[Rendered images with source text]
◆ ◆ ◆
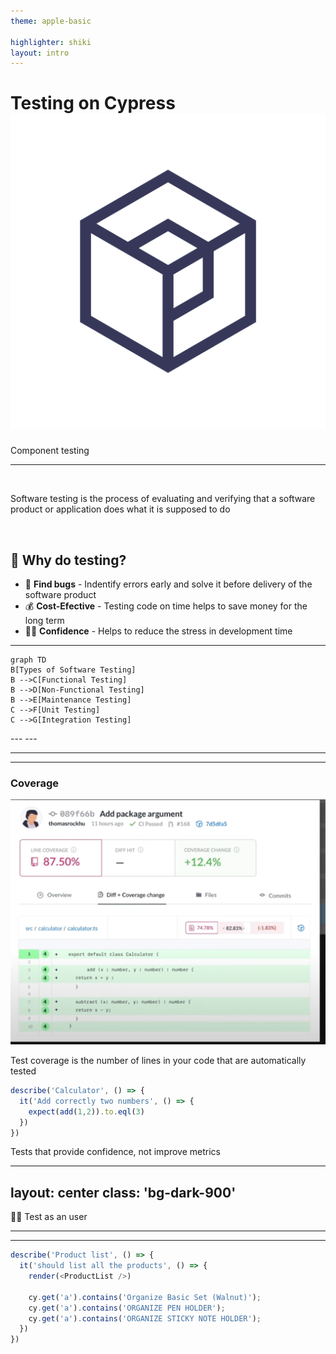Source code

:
 ```yaml
---
theme: apple-basic

highlighter: shiki
layout: intro
---
```


<h1 class="flex items-center">Testing on Cypress <img class="w-1em h-1em ml-5" src="/Isotipo_Octahedroid.png"></h1>

Component testing

---

<Title>

# 📖 What is testing?
</Title>

<br>

Software testing is the process of evaluating and verifying that a software product or application does what it is supposed to do

<br>
<v-click>

## 🤔 Why do testing?

- 🐞 **Find bugs** - Indentify errors early and solve it before delivery of the software product
- 💰 **Cost-Efective** - Testing code on time helps to save money for the long term
- 🧑‍💻 **Confidence** - Helps to reduce the stress in development time

</v-click>

---

<Title>

# Tests types
</Title>
<div class="flex justify-center pt-12">


```mermaid {scale: 1}
graph TD
B[Types of Software Testing]
B -->C[Functional Testing]
B -->D[Non-Functional Testing]
B -->E[Maintenance Testing]
C -->F[Unit Testing]
C -->G[Integration Testing]
```

</div>
---
---

<Title>

# Example
</Title>

<Calculator />

---
---

<Title>

# Metrics
</Title>

### Coverage

<div class="pt-5" grid="~ cols-2 gap-4">
<div>
  <img src="/test-coverage.png" />
</div>
<div>

Test coverage is the number of lines in your code that are automatically tested

```ts {all|1|2-4|}
describe('Calculator', () => {
  it('Add correctly two numbers', () => {
    expect(add(1,2)).to.eql(3)
  })
})
```

</div>

</div>

<Modal v-click="4" class="text-center mt-5">
  <Headers>
    Tests that provide confidence, not improve metrics
  </Headers>
 </Modal>

---
layout: center
class: 'bg-dark-900'
---

<span class="text-6xl">🙋‍♀️ <Headers>Test as an user</Headers></span>

---

<Title>

# 
</Title>
<Store />

---

<Title>

# Test as an user
</Title>


```ts {all|1,2|3-}
describe('Product list', () => {
  it('should list all the products', () => {
    render(<ProductList />)

    cy.get('a').contains('Organize Basic Set (Walnut)');
    cy.get('a').contains('ORGANIZE PEN HOLDER');
    cy.get('a').contains('ORGANIZE STICKY NOTE HOLDER');
  })
})
```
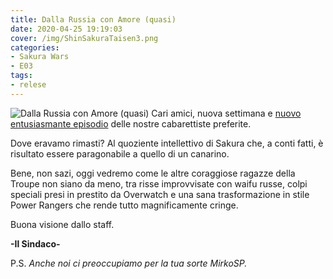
 ```yaml
---
title: Dalla Russia con Amore (quasi)
date: 2020-04-25 19:19:03
cover: /img/ShinSakuraTaisen3.png
categories:
- Sakura Wars
- E03
tags:
- relese
---
```

![Dalla Russia con Amore (quasi)](/img/ShinSakuraTaisen3.png)
Cari amici, nuova settimana e [nuovo entusiasmante episodio](https://nyaa.si/view/1241523) delle nostre cabarettiste preferite.

Dove eravamo rimasti? Al quoziente intellettivo di Sakura che, a conti fatti, è risultato essere paragonabile a quello di un canarino.

Bene, non sazi, oggi vedremo come le altre coraggiose ragazze della Troupe non siano da meno, tra risse improvvisate con waifu russe, colpi speciali presi in prestito da Overwatch e una sana trasformazione in stile Power Rangers che rende tutto magnificamente cringe.

Buona visione dallo staff.

**-Il Sindaco-**

P.S. *Anche noi ci preoccupiamo per la tua sorte MirkoSP.*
◆ ◆ ◆
> **WHAT THE TASK REQUIRES**: What lines of the preceding data include the string "click"? Pull them out.

> **EXERCISE RESULT**:
<v-click>
</v-click>
<Modal v-click="4" class="text-center mt-5">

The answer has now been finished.